Manish Barnwal

...just another human

git and github for data scientists

It has been close to a year since I shifted to a start-up which incidentally got acquired after a month of my joining. Before this I used to work at WalmartLabs where we always wanted to use a version control system like git but it never took off properly. Now that I am working in this start-up I got to know that just taking a course on git/github doesn't make you a master of this topic. And this is true for anything you always wanted to learn. We tend to spend too much time on tutorials and hesitate to take the next step of actually applying it. I recently read this excellent article along the same lines - Tutorial purgatory. I used to think that I understand git/github but recently I have come to know about so many features that I now have accepted this - You know nothing, Manish Barnwal!

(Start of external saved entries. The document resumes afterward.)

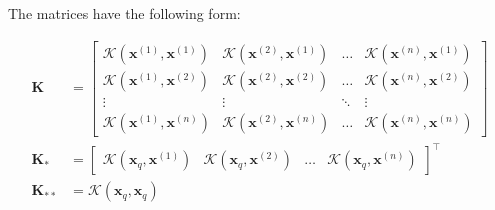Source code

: \begin{frame}
	The matrices have the following form:

	\begin{align}
		\bm{K} &=
		\begin{bmatrix}
			\mathcal{K}(\bm{x}^{(1)}, \bm{x}^{(1)}) 	& \mathcal{K}(\bm{x}^{(2)}, \bm{x}^{(1)}) & \hdots & \mathcal{K}(\bm{x}^{(n)}, \bm{x}^{(1)}) 	\\
			\mathcal{K}(\bm{x}^{(1)}, \bm{x}^{(2)}) 	& \mathcal{K}(\bm{x}^{(2)}, \bm{x}^{(2)}) & \hdots & \mathcal{K}(\bm{x}^{(n)}, \bm{x}^{(2)}) 	\\
			\vdots 							& \vdots 							& \ddots & \vdots 							\\
			\mathcal{K}(\bm{x}^{(1)}, \bm{x}^{(n)}) 	& \mathcal{K}(\bm{x}^{(2)}, \bm{x}^{(n)}) & \hdots & \mathcal{K}(\bm{x}^{(n)}, \bm{x}^{(n)})
		\end{bmatrix} \\[8mm]
		\bm{K}_* &=
		\begin{bmatrix}
			\mathcal{K}(\bm{x}_q, \bm{x}^{(1)}) & \mathcal{K}(\bm{x}_q, \bm{x}^{(2)}) & \dots & \mathcal{K}(\bm{x}_q, \bm{x}^{(n)})
		\end{bmatrix}^{\intercal} \\[8mm]
		\bm{K}_{**} &= \mathcal{K}(\bm{x}_q, \bm{x}_q)
	\end{align}

\end{frame}


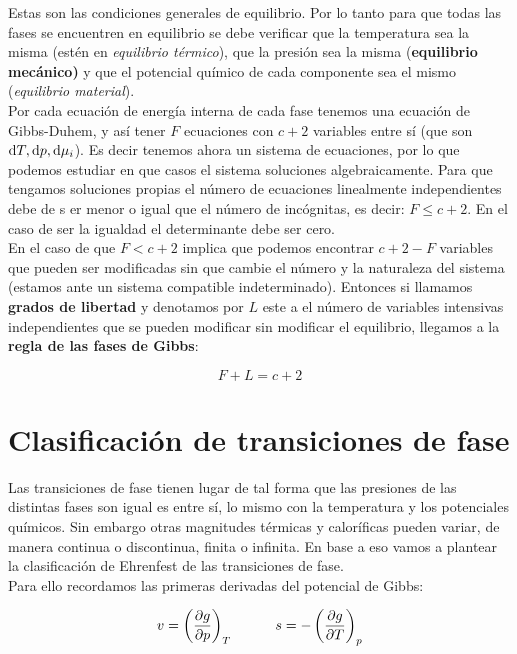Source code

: \documentclass[12pt,a4paper,oneside]{book}
\begin{document}
Estas son las condiciones generales de equilibrio. Por lo tanto para que todas las fases se encuentren en equilibrio se debe verificar que la temperatura sea  la misma (estén en \textit{equilibrio térmico}), que la presión sea la misma (\textbf{equilibrio mecánico)} y que el potencial químico de cada componente sea el mismo (\textit{equilibrio material}). \\

Por cada ecuación de energía interna de cada fase tenemos una ecuación de Gibbs-Duhem, y así tener $F$ ecuaciones con $c+2$ variables entre sí (que son $\mathrm{d} T, \mathrm{d} p, \mathrm{d} \mu_i$). Es decir tenemos ahora un sistema de ecuaciones, por lo que podemos estudiar en que casos el sistema soluciones algebraicamente. Para que tengamos soluciones propias el número de ecuaciones linealmente independientes debe de s er menor o igual que el número de incógnitas, es decir: $F \leq c+2$. En el caso de ser la igualdad el determinante debe ser cero. \\

En el caso de que $F < c+2$ implica que podemos encontrar $c+2-F$ variables que pueden ser modificadas sin que cambie el número y la naturaleza del sistema (estamos ante un sistema compatible indeterminado). Entonces si llamamos \textbf{grados de libertad} y denotamos por $L$ este a el número de variables intensivas independientes que se pueden modificar sin modificar el equilibrio, llegamos a la \textbf{regla de las fases de Gibbs}:

\begin{equation}
F + L = c +2
\end{equation}


\section{Clasificación de transiciones de fase}

Las transiciones de fase tienen lugar de tal forma que las presiones de las distintas fases son igual es entre sí, lo mismo con la temperatura y los potenciales químicos. Sin embargo otras magnitudes térmicas y caloríficas pueden variar, de manera continua o discontinua, finita o infinita. En base a eso vamos a plantear la clasificación de Ehrenfest de las transiciones de fase.  \\

Para ello recordamos las primeras derivadas del potencial de Gibbs:

\begin{equation}
v = \left( \frac{\partial g}{\partial p} \right)_T \quad \quad \quad s = - \left( \frac{\partial g}{\partial T} \right)_p
\end{equation}
\end{document}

In today's post I will not talk about theory in details. This post is more of a practical introduction to git/github. If you have never heard of git, you should probably go somewhere else to learn about it. Let us get started.

What is git?

Git is a version control system that allows you to capture snapshot of the progress of your code while you are developing it. There will be many versions of the code you will develop after which you have your final code written. Git allows you to capture and commit these versions so that if later the code breaks you can come back to an earlier working version and start developing from where you left.

Whit is github?

Github is the server where the various versions of the code you have written gets stored. I understand it as a web-version of git. Github allows other collaborators in the project to easily get the latest version of the code. If for some reason, your laptop crashes, all your git files will be lost. Github continuously takes a back-up of the versioned files so anyone can easily clone the code repository to their local (laptop).

Cloning a repository

Repository is a fancy name for the code-files and directories in a project. Cloning a repository means getting the copy of the repository into your local directory. This creates a ./git folder into your local that maintains all the commit logs, version-changes, directories, branches and other information. You can see the tree structure of the ./git folder by typing tree .git/. If you are on Mac, you might have to install tree by typing brew install tree

When you clone a repository, you not only gets the code-files but also all the versions, all the history, all the commit messages that have been generated in the project ever since it started. So cloning is not just copying the code-files to your local. You can clone a repository by typing git clone <git-repository-url>.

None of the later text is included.